- _About this task_:
The entries are to be duplicated exactly, with nothing left out.

- _Data records_:
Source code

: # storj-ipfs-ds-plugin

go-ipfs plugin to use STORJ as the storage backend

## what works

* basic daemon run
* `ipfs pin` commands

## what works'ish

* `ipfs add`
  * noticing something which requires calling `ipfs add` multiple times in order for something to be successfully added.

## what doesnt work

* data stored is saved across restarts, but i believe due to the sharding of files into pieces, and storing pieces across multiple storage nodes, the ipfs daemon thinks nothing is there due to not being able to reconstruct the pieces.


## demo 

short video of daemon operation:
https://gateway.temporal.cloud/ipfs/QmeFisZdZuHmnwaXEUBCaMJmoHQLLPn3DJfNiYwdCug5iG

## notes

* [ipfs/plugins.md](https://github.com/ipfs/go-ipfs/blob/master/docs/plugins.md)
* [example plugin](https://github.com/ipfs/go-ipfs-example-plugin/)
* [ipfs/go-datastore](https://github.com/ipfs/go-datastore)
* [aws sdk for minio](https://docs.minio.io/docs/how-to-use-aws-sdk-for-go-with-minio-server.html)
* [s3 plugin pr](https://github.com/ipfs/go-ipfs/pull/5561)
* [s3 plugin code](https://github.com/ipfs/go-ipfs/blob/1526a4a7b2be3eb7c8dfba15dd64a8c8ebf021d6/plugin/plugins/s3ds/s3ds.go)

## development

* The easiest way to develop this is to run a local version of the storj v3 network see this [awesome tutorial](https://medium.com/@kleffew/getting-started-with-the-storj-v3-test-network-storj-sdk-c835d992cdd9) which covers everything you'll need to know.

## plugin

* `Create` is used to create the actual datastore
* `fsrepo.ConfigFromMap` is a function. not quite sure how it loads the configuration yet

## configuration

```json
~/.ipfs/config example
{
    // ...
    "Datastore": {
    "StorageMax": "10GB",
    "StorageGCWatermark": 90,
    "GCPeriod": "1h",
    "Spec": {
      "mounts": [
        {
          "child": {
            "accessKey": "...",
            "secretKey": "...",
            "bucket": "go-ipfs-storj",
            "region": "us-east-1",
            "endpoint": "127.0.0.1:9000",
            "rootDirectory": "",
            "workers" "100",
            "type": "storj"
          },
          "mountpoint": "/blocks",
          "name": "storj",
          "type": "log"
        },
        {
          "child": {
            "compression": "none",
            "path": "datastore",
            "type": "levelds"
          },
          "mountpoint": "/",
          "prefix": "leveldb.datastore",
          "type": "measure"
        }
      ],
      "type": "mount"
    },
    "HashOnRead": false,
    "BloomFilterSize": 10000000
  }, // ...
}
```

- _Written response_:
Source code

: # storj-ipfs-ds-plugin

go-ipfs plugin to use STORJ as the storage backend

## what works

* basic daemon run
* `ipfs pin` commands

## what works'ish

* `ipfs add`
  * noticing something which requires calling `ipfs add` multiple times in order for something to be successfully added.

## what doesnt work

* data stored is saved across restarts, but i believe due to the sharding of files into pieces, and storing pieces across multiple storage nodes, the ipfs daemon thinks nothing is there due to not being able to reconstruct the pieces.


## demo 

short video of daemon operation:
https://gateway.temporal.cloud/ipfs/QmeFisZdZuHmnwaXEUBCaMJmoHQLLPn3DJfNiYwdCug5iG

## notes

* [ipfs/plugins.md](https://github.com/ipfs/go-ipfs/blob/master/docs/plugins.md)
* [example plugin](https://github.com/ipfs/go-ipfs-example-plugin/)
* [ipfs/go-datastore](https://github.com/ipfs/go-datastore)
* [aws sdk for minio](https://docs.minio.io/docs/how-to-use-aws-sdk-for-go-with-minio-server.html)
* [s3 plugin pr](https://github.com/ipfs/go-ipfs/pull/5561)
* [s3 plugin code](https://github.com/ipfs/go-ipfs/blob/1526a4a7b2be3eb7c8dfba15dd64a8c8ebf021d6/plugin/plugins/s3ds/s3ds.go)

## development

* The easiest way to develop this is to run a local version of the storj v3 network see this [awesome tutorial](https://medium.com/@kleffew/getting-started-with-the-storj-v3-test-network-storj-sdk-c835d992cdd9) which covers everything you'll need to know.

## plugin

* `Create` is used to create the actual datastore
* `fsrepo.ConfigFromMap` is a function. not quite sure how it loads the configuration yet

## configuration

```json
~/.ipfs/config example
{
    // ...
    "Datastore": {
    "StorageMax": "10GB",
    "StorageGCWatermark": 90,
    "GCPeriod": "1h",
    "Spec": {
      "mounts": [
        {
          "child": {
            "accessKey": "...",
            "secretKey": "...",
            "bucket": "go-ipfs-storj",
            "region": "us-east-1",
            "endpoint": "127.0.0.1:9000",
            "rootDirectory": "",
            "workers" "100",
            "type": "storj"
          },
          "mountpoint": "/blocks",
          "name": "storj",
          "type": "log"
        },
        {
          "child": {
            "compression": "none",
            "path": "datastore",
            "type": "levelds"
          },
          "mountpoint": "/",
          "prefix": "leveldb.datastore",
          "type": "measure"
        }
      ],
      "type": "mount"
    },
    "HashOnRead": false,
    "BloomFilterSize": 10000000
  }, // ...
}
```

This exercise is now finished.